### INSTRUCTIONS TO FOLLOW
Write only how many lines of the listing below include the string "regimazone".
***
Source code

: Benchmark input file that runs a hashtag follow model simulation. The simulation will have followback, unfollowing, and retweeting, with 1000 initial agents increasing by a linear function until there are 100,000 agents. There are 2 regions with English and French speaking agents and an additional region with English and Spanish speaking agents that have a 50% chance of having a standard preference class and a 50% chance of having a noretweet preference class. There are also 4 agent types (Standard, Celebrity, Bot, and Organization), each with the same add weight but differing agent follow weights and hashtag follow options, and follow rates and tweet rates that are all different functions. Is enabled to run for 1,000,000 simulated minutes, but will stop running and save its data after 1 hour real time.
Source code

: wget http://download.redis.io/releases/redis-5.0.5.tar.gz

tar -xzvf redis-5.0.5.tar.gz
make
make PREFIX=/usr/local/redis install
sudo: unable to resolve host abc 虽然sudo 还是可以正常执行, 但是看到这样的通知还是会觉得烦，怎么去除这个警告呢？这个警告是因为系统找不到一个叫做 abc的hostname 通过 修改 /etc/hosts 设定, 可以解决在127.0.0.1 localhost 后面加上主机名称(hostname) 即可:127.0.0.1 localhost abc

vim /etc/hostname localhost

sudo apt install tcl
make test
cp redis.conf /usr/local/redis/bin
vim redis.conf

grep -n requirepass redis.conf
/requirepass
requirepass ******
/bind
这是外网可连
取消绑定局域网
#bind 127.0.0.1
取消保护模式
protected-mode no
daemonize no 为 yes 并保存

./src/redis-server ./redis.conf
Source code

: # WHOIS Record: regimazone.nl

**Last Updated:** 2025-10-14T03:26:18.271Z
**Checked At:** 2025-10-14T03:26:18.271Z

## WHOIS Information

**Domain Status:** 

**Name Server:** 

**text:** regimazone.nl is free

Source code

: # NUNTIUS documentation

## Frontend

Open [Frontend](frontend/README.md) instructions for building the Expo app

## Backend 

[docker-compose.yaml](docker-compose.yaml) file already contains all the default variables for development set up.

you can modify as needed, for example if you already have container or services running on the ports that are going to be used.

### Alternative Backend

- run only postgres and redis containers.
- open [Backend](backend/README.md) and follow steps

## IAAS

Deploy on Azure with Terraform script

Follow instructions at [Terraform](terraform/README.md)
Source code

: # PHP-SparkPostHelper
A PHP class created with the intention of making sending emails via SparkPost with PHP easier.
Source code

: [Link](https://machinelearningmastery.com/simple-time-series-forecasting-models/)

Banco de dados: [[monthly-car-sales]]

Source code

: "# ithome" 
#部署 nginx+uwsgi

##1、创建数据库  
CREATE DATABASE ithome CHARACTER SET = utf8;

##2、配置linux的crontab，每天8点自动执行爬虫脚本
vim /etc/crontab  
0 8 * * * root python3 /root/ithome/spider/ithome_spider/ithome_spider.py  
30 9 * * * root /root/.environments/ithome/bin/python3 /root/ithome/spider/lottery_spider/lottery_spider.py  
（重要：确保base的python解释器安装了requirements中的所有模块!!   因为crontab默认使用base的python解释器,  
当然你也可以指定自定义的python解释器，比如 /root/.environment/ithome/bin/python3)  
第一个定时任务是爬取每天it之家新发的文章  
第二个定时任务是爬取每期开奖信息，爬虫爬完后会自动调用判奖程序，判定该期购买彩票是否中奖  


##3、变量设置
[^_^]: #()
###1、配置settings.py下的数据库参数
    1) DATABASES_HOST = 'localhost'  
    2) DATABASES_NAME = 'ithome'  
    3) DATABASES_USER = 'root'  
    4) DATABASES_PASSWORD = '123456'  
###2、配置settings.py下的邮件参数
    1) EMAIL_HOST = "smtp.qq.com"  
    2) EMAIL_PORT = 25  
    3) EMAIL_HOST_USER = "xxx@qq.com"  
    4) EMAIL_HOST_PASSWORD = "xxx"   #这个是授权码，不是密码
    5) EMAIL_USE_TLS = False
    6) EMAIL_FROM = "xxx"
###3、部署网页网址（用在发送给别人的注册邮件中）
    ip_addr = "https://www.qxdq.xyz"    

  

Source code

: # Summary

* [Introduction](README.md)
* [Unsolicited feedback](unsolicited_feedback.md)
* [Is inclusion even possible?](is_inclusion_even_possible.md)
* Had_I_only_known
***
### SOLUTION FOR THIS TASK
2